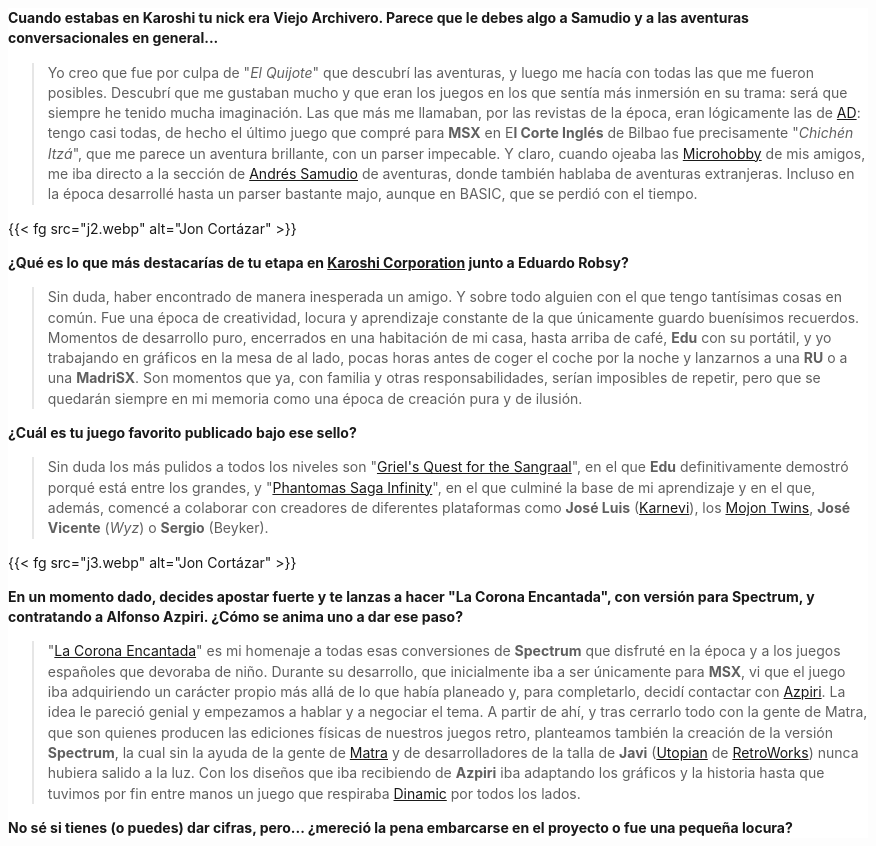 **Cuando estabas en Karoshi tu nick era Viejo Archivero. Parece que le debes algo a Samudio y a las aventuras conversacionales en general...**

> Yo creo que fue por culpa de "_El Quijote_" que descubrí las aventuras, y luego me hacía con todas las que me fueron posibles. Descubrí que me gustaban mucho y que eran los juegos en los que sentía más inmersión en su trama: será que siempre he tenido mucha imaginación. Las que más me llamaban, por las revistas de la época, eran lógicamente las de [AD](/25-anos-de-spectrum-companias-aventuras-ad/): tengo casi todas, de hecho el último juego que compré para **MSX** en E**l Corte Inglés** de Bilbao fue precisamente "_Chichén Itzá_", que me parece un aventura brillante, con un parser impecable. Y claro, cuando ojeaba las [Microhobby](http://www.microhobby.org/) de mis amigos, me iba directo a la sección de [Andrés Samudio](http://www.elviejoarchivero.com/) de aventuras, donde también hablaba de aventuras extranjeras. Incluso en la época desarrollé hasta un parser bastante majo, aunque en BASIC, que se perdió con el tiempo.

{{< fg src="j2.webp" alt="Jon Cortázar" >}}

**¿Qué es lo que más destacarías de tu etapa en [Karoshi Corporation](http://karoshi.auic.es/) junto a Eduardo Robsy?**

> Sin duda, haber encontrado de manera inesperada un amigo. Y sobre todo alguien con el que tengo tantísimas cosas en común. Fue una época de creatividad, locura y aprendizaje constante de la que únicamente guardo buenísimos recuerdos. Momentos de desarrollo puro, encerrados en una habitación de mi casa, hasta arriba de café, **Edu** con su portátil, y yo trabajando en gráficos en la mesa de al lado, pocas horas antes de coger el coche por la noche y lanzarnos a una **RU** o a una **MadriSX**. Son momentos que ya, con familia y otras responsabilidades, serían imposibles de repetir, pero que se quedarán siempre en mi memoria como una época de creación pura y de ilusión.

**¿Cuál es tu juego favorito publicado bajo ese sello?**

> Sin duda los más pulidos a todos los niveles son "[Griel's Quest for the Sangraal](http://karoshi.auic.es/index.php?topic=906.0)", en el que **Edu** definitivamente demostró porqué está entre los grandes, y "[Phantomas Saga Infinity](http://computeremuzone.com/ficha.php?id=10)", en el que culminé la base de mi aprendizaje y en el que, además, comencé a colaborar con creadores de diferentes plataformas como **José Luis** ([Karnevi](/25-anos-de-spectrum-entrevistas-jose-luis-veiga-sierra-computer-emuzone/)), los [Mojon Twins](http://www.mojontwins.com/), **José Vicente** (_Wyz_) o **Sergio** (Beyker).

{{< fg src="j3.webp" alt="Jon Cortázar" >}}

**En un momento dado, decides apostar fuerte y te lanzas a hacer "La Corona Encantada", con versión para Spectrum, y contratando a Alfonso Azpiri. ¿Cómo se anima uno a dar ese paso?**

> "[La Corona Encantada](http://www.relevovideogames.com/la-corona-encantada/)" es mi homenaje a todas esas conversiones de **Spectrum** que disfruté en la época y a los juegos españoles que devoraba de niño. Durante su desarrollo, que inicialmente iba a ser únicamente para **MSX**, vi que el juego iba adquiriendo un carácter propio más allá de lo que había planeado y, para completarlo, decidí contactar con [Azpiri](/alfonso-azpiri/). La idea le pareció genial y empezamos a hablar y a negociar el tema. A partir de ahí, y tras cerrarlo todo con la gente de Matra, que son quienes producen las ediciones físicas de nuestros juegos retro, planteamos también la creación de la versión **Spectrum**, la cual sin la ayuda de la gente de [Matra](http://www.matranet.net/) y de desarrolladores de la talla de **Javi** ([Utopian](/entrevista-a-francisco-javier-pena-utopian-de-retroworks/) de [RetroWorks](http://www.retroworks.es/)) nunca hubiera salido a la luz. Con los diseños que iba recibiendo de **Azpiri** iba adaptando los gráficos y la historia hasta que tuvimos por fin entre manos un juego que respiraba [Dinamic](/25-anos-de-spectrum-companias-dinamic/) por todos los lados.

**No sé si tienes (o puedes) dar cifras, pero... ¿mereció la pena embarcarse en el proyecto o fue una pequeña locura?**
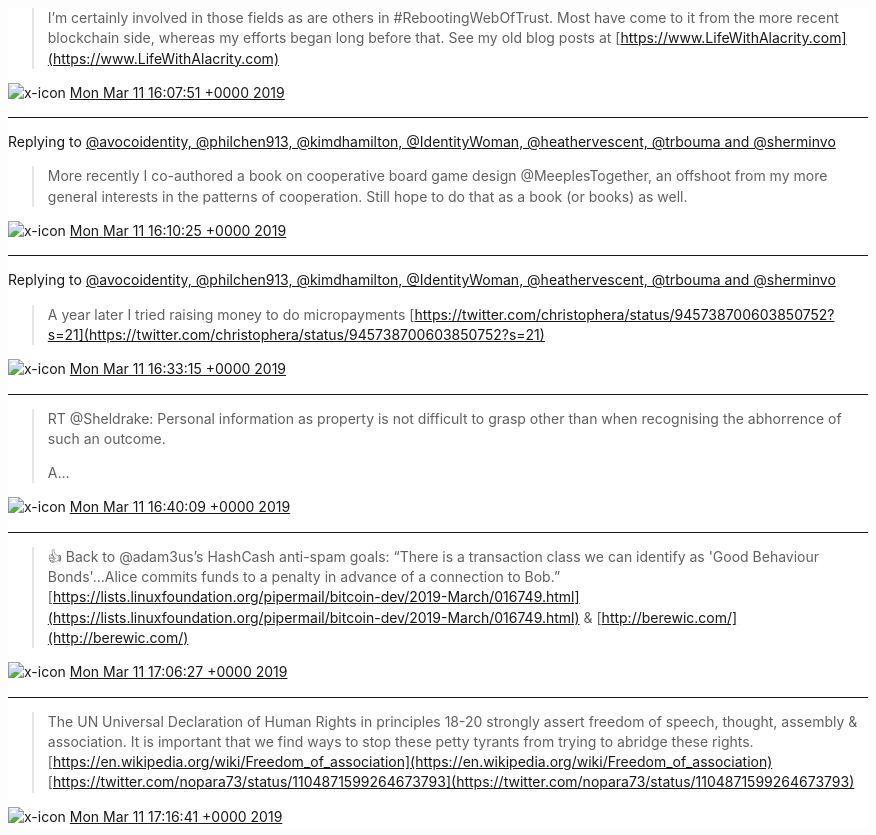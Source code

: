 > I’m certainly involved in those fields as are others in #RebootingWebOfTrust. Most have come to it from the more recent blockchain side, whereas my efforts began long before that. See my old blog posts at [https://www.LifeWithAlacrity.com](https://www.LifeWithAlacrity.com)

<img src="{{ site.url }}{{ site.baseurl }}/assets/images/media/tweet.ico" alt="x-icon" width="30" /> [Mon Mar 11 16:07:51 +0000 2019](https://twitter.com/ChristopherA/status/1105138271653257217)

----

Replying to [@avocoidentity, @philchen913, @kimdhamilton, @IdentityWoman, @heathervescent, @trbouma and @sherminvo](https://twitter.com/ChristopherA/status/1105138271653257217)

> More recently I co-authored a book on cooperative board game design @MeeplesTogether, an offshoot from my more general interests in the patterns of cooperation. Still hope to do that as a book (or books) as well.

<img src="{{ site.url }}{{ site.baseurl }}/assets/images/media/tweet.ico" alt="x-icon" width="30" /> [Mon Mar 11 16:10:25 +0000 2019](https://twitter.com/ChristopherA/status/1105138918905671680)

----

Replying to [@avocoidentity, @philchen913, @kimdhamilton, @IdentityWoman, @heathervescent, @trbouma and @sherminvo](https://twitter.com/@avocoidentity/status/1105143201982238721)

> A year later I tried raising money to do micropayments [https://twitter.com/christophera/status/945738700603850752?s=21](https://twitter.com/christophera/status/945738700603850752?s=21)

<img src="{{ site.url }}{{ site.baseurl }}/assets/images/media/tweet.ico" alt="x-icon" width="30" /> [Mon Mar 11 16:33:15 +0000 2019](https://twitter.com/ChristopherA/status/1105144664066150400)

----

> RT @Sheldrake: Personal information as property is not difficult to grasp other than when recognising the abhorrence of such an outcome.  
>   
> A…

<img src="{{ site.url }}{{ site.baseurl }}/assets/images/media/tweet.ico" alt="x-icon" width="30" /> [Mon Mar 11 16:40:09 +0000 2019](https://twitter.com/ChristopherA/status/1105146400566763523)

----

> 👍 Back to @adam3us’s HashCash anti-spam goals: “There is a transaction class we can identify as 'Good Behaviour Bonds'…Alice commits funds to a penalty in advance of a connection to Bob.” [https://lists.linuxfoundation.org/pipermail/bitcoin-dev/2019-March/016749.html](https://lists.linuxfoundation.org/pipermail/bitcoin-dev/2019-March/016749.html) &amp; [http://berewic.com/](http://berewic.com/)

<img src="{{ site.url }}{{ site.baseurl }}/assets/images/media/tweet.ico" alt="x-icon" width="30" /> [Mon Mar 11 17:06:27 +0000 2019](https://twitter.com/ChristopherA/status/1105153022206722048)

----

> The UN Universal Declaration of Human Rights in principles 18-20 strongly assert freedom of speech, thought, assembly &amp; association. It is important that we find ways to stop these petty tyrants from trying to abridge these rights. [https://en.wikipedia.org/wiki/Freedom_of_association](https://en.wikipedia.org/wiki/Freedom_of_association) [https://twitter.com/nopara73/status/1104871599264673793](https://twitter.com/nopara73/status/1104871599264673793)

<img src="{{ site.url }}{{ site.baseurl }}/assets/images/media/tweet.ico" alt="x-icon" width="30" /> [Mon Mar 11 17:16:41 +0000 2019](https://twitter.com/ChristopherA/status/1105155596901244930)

#####

● **Exercise aim**
Please give the number of lines above that include the string "Replying", with nothing added.

● **Your response**
2